**Work task:**
In the records below, find the line containing "227. [logout csrf" and transcribe it and every line after it exactly; leave the pictures out.

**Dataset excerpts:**
== Segment start ==

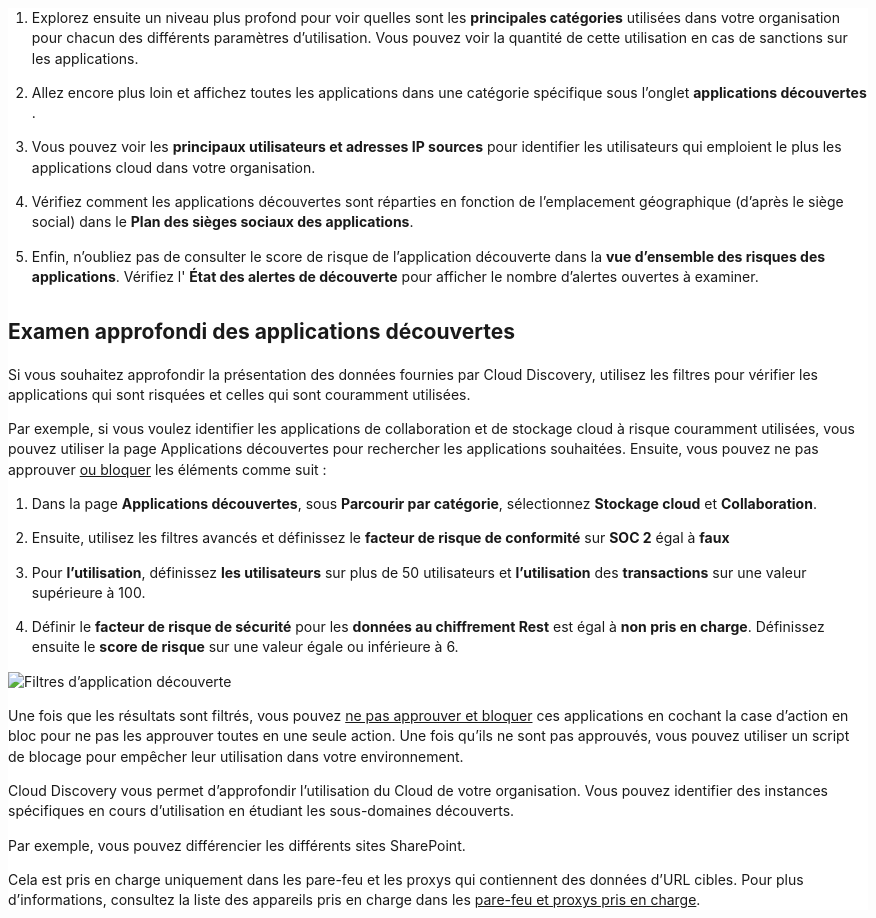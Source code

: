 1. Explorez ensuite un niveau plus profond pour voir quelles sont les **principales catégories** utilisées dans votre organisation pour chacun des différents paramètres d’utilisation. Vous pouvez voir la quantité de cette utilisation en cas de sanctions sur les applications.

1. Allez encore plus loin et affichez toutes les applications dans une catégorie spécifique sous l’onglet **applications découvertes** .

1. Vous pouvez voir les **principaux utilisateurs et adresses IP sources** pour identifier les utilisateurs qui emploient le plus les applications cloud dans votre organisation.
1. Vérifiez comment les applications découvertes sont réparties en fonction de l’emplacement géographique (d’après le siège social) dans le **Plan des sièges sociaux des applications**.

1. Enfin, n’oubliez pas de consulter le score de risque de l’application découverte dans la **vue d’ensemble des risques des applications**. Vérifiez l' **État des alertes de découverte** pour afficher le nombre d’alertes ouvertes à examiner.

## <a name="deep-dive-into-discovered-apps"></a>Examen approfondi des applications découvertes

Si vous souhaitez approfondir la présentation des données fournies par Cloud Discovery, utilisez les filtres pour vérifier les applications qui sont risquées et celles qui sont couramment utilisées.

Par exemple, si vous voulez identifier les applications de collaboration et de stockage cloud à risque couramment utilisées, vous pouvez utiliser la page Applications découvertes pour rechercher les applications souhaitées. Ensuite, vous pouvez ne pas approuver [ou bloquer](governance-discovery.md) les éléments comme suit :

1. Dans la page **Applications découvertes**, sous **Parcourir par catégorie**, sélectionnez **Stockage cloud** et **Collaboration**.

1. Ensuite, utilisez les filtres avancés et définissez le **facteur de risque de conformité** sur **SOC 2** égal à **faux**

1. Pour **l’utilisation**, définissez **les utilisateurs** sur plus de 50 utilisateurs et **l’utilisation** des **transactions** sur une valeur supérieure à 100.

1. Définir le **facteur de risque de sécurité** pour les **données au chiffrement Rest** est égal à **non pris en charge**. Définissez ensuite le **score de risque** sur une valeur égale ou inférieure à 6.

![Filtres d’application découverte](media/discovered-app-filters.png)

Une fois que les résultats sont filtrés, vous pouvez [ne pas approuver et bloquer](governance-discovery.md) ces applications en cochant la case d’action en bloc pour ne pas les approuver toutes en une seule action. Une fois qu’ils ne sont pas approuvés, vous pouvez utiliser un script de blocage pour empêcher leur utilisation dans votre environnement.

Cloud Discovery vous permet d’approfondir l’utilisation du Cloud de votre organisation. Vous pouvez identifier des instances spécifiques en cours d’utilisation en étudiant les sous-domaines découverts.

Par exemple, vous pouvez différencier les différents sites SharePoint.

Cela est pris en charge uniquement dans les pare-feu et les proxys qui contiennent des données d’URL cibles. Pour plus d’informations, consultez la liste des appareils pris en charge dans les [pare-feu et proxys pris en charge](set-up-cloud-discovery.md#supported-firewalls-and-proxies).
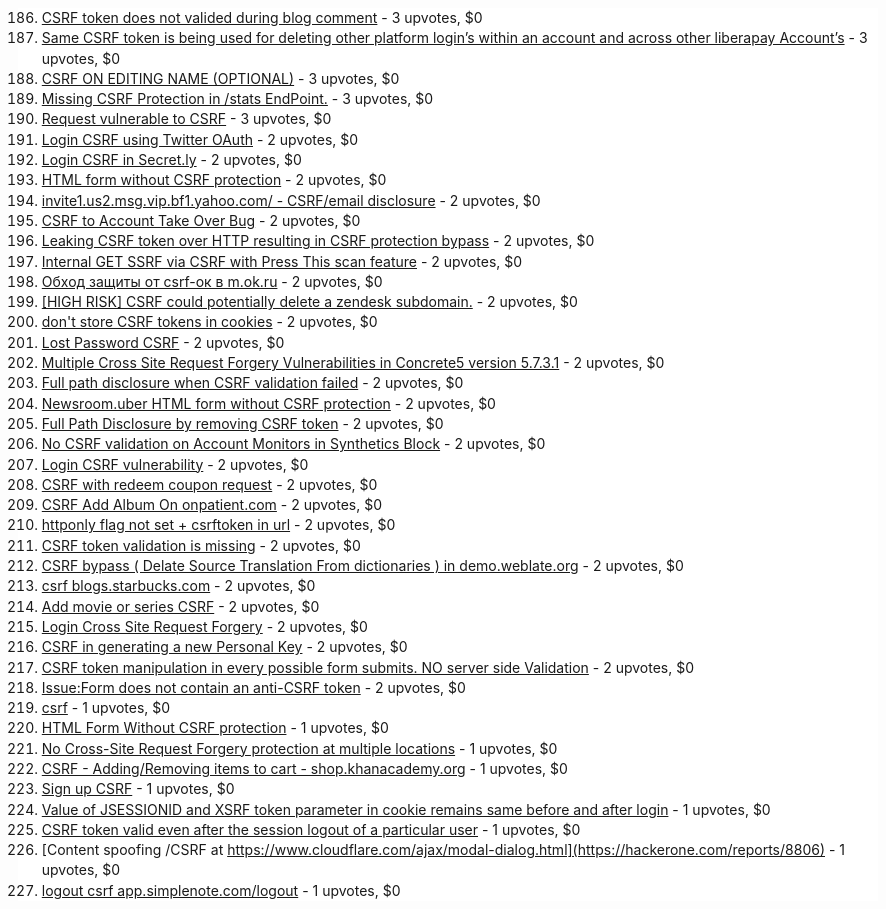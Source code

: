 186. [CSRF token does not valided during blog comment](https://hackerone.com/reports/273998) - 3 upvotes, $0
187. [Same CSRF token is being used for deleting other platform login’s within an account and across other liberapay Account’s](https://hackerone.com/reports/361130) - 3 upvotes, $0
188. [CSRF ON EDITING NAME (OPTIONAL)](https://hackerone.com/reports/361184) - 3 upvotes, $0
189. [Missing CSRF Protection in /stats EndPoint.](https://hackerone.com/reports/415350) - 3 upvotes, $0
190. [Request vulnerable to CSRF](https://hackerone.com/reports/513137) - 3 upvotes, $0
191. [Login CSRF using Twitter OAuth](https://hackerone.com/reports/2228) - 2 upvotes, $0
192. [Login CSRF in Secret.ly](https://hackerone.com/reports/7936) - 2 upvotes, $0
193. [HTML form without CSRF protection](https://hackerone.com/reports/7849) - 2 upvotes, $0
194. [invite1.us2.msg.vip.bf1.yahoo.com/ - CSRF/email disclosure](https://hackerone.com/reports/7608) - 2 upvotes, $0
195. [CSRF to Account Take Over Bug](https://hackerone.com/reports/7116) - 2 upvotes, $0
196. [Leaking CSRF token over HTTP resulting in CSRF protection bypass](https://hackerone.com/reports/15412) - 2 upvotes, $0
197. [Internal GET SSRF via CSRF with Press This scan feature](https://hackerone.com/reports/110801) - 2 upvotes, $0
198. [Обход защиты от csrf-ок в m.ok.ru](https://hackerone.com/reports/102376) - 2 upvotes, $0
199. [[HIGH RISK] CSRF could potentially delete a zendesk subdomain.](https://hackerone.com/reports/132049) - 2 upvotes, $0
200. [don't store CSRF tokens in cookies](https://hackerone.com/reports/140377) - 2 upvotes, $0
201. [Lost Password CSRF](https://hackerone.com/reports/145583) - 2 upvotes, $0
202. [Multiple Cross Site Request Forgery Vulnerabilities in Concrete5 version 5.7.3.1](https://hackerone.com/reports/59660) - 2 upvotes, $0
203. [Full path disclosure when CSRF validation failed](https://hackerone.com/reports/148890) - 2 upvotes, $0
204. [Newsroom.uber HTML form without CSRF protection](https://hackerone.com/reports/144147) - 2 upvotes, $0
205. [Full Path Disclosure by removing CSRF token](https://hackerone.com/reports/150018) - 2 upvotes, $0
206. [No CSRF validation on Account Monitors in Synthetics Block](https://hackerone.com/reports/140275) - 2 upvotes, $0
207. [Login CSRF vulnerability](https://hackerone.com/reports/156992) - 2 upvotes, $0
208. [CSRF with redeem coupon request](https://hackerone.com/reports/148417) - 2 upvotes, $0
209. [CSRF Add Album On onpatient.com](https://hackerone.com/reports/99647) - 2 upvotes, $0
210. [httponly flag not set + csrftoken in url](https://hackerone.com/reports/188692) - 2 upvotes, $0
211. [CSRF token validation is missing](https://hackerone.com/reports/221043) - 2 upvotes, $0
212. [CSRF bypass ( Delate Source Translation From dictionaries ) in demo.weblate.org](https://hackerone.com/reports/230863) - 2 upvotes, $0
213. [csrf blogs.starbucks.com](https://hackerone.com/reports/198470) - 2 upvotes, $0
214. [Add movie or series CSRF](https://hackerone.com/reports/267865) - 2 upvotes, $0
215. [Login Cross Site Request Forgery](https://hackerone.com/reports/283482) - 2 upvotes, $0
216. [CSRF in generating a new Personal Key](https://hackerone.com/reports/263512) - 2 upvotes, $0
217. [CSRF token manipulation in every possible form submits. NO server side Validation](https://hackerone.com/reports/361414) - 2 upvotes, $0
218. [Issue:Form does not contain an anti-CSRF token](https://hackerone.com/reports/513134) - 2 upvotes, $0
219. [csrf](https://hackerone.com/reports/2635) - 1 upvotes, $0
220. [HTML Form Without CSRF protection](https://hackerone.com/reports/7863) - 1 upvotes, $0
221. [No Cross-Site Request Forgery protection at multiple locations](https://hackerone.com/reports/7916) - 1 upvotes, $0
222. [CSRF - Adding/Removing items to cart - shop.khanacademy.org](https://hackerone.com/reports/6378) - 1 upvotes, $0
223. [Sign up CSRF](https://hackerone.com/reports/6872) - 1 upvotes, $0
224. [Value of JSESSIONID and XSRF token parameter in cookie remains same before and after login](https://hackerone.com/reports/2421) - 1 upvotes, $0
225. [CSRF token valid even after the session logout of a particular user](https://hackerone.com/reports/2857) - 1 upvotes, $0
226. [Content spoofing /CSRF at https://www.cloudflare.com/ajax/modal-dialog.html](https://hackerone.com/reports/8806) - 1 upvotes, $0
227. [logout csrf app.simplenote.com/logout](https://hackerone.com/reports/13705) - 1 upvotes, $0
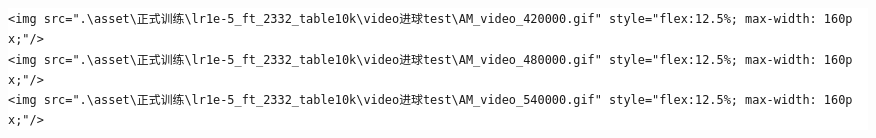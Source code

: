     <img src=".\asset\正式训练\lr1e-5_ft_2332_table10k\video进球test\AM_video_420000.gif" style="flex:12.5%; max-width: 160px;"/>
    <img src=".\asset\正式训练\lr1e-5_ft_2332_table10k\video进球test\AM_video_480000.gif" style="flex:12.5%; max-width: 160px;"/>
    <img src=".\asset\正式训练\lr1e-5_ft_2332_table10k\video进球test\AM_video_540000.gif" style="flex:12.5%; max-width: 160px;"/>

== Segment end ==

**Written solution:**
227. [logout csrf app.simplenote.com/logout](https://hackerone.com/reports/13705) - 1 upvotes, $0
Source code

:     <img src=".\asset\正式训练\lr1e-5_ft_2332_table10k\video进球test\AM_video_420000.gif" style="flex:12.5%; max-width: 160px;"/>
    <img src=".\asset\正式训练\lr1e-5_ft_2332_table10k\video进球test\AM_video_480000.gif" style="flex:12.5%; max-width: 160px;"/>
    <img src=".\asset\正式训练\lr1e-5_ft_2332_table10k\video进球test\AM_video_540000.gif" style="flex:12.5%; max-width: 160px;"/>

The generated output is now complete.